When Elizabeth Cady Stanton wrote the "Declaration of Sentiments" for the women’s rights convention in Seneca Falls in 1848, one of the “repeated injuries” she included was, “He has made her, if married, in the eye of the law, civilly dead.” During the next three decades, one of the main goals of the women’s rights movement was for married woman’s property laws, which is one form or another almost all the states enacted. So Roosevelt’s support in his essay for “the most absolute equality” regarding property in marriage laws was not a radical position in 1880. One of the reasons for legal equality was, as he put it, that there “would be less brutality among the lower classes.” He was probably alluding to what today we call domestic violence toward women, who were often victims of drunken husbands. TR also maintained that “a son should have no more right to any inheritance than a daughter should have.” He boldly asserted that regarding marriage laws, “there should be the most absolute equality preserved between the two sexes.”
Roosevelt also mentioned in his essay two practices in marriage. He went beyond conventional thinking when he wrote, “
I do not think the woman should assume the man’s name.
” This is the only sentence in his essay that he underlined for emphasis. In the nineteenth century, suffragist and abolitionist Lucy Stone was the best-known woman who retained her maiden name after she married Henry Blackwell in 1855. Those who followed her example were known as Lucy Stoners, although the number who followed her example were quite limited in the late 19th century and well into the 20th century. As we know, each of TR’s two wives and two daughters took their husband’s names after marriage. Equally radically, Roosevelt added, “I would have the word ‘obey’ used no more by the wife than by the husband.” As far as is known, however, the Roosevelt weddings used the traditional wedding vows, wherein the wife promises to obey her husband.

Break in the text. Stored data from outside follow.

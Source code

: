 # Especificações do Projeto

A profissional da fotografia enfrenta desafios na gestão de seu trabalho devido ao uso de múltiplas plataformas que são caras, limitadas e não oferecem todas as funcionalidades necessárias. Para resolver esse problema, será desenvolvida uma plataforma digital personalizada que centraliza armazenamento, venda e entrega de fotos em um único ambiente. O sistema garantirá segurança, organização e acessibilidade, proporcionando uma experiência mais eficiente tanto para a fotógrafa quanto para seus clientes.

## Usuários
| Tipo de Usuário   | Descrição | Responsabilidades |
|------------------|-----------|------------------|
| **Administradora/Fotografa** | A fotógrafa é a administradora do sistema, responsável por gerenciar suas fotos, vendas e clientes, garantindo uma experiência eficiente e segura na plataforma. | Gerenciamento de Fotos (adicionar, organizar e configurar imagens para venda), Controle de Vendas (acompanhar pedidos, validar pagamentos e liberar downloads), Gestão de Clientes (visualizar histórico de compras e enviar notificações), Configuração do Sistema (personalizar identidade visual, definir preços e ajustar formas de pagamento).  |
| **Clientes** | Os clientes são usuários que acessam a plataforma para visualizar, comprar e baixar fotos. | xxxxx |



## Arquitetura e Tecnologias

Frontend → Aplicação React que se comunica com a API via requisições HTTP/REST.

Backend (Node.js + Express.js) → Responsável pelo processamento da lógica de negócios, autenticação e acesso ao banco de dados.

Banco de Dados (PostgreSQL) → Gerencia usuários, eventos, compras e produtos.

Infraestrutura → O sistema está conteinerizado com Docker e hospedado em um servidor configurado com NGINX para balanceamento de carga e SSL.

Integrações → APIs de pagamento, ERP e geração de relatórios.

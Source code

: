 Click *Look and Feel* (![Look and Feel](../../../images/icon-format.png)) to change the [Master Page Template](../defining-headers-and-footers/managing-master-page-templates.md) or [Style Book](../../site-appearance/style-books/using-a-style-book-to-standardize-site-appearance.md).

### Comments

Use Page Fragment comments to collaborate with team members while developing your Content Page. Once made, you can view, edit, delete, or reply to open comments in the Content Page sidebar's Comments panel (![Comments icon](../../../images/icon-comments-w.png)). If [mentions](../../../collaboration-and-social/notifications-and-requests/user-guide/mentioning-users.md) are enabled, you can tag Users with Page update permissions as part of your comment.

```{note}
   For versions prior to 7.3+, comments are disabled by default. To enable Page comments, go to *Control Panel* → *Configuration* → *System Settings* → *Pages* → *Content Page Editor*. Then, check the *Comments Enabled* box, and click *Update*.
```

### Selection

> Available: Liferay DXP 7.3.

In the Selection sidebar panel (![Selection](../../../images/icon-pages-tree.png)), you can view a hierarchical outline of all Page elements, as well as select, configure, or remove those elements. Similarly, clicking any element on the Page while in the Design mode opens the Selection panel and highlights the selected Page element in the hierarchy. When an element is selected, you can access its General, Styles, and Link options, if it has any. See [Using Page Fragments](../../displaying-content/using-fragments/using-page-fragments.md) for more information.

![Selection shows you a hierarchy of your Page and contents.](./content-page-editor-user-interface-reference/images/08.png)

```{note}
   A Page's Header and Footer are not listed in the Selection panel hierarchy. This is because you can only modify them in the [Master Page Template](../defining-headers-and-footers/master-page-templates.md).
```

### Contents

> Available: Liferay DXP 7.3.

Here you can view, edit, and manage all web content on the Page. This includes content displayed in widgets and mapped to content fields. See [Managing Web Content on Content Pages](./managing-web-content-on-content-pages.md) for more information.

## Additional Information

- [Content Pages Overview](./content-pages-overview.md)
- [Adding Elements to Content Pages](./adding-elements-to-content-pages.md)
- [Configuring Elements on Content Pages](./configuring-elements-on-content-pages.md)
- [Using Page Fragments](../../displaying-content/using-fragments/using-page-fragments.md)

Roosevelt’s essay is dated June 30, 1880, which was the day of his Harvard Commencement, but he probably wrote it sometime earlier. During his final semester at Harvard he was basking in delight at having won the hand of Alice Hathaway Lee. After courting her for more than a year, in late January 1880, she had finally agreed to marry him. There is no evidence in Roosevelt’s writings that he ever expressed these views on equality in marriage either to Alice or Edith. Throughout his life, TR held traditional views that woman’s role was preeminently in the sphere of domesticity as wife and mother, however much he endorsed equality in marriage in this essay.
~ ~ ~ ~ ~
(1) This wording is on his title page. On the first page, he had a slightly different wording in his heading, “Practicability of giving Men & Women Equal Rights.” The handwritten manuscript is in the Roosevelt Collection at Harvard University, HUC 6879 no. 62 1880, 6-30–HCL. Harvard’s TR Collection as well as biographer Kathleen Dalton each describes this essay as TR’s senior thesis (Dalton in
Theodore Roosevelt: A Strenuous Life
, 2002, p. 75). However, it is very brief (only 1,200 words), with no references or citations. It is more like an op ed article in today’s newspapers rather than a research paper or thesis. I believe it may have been written for Class Day, perhaps as a remnant of Harvard’s colonial curriculum when disputations (debates proving a thesis) were a feature of commencements.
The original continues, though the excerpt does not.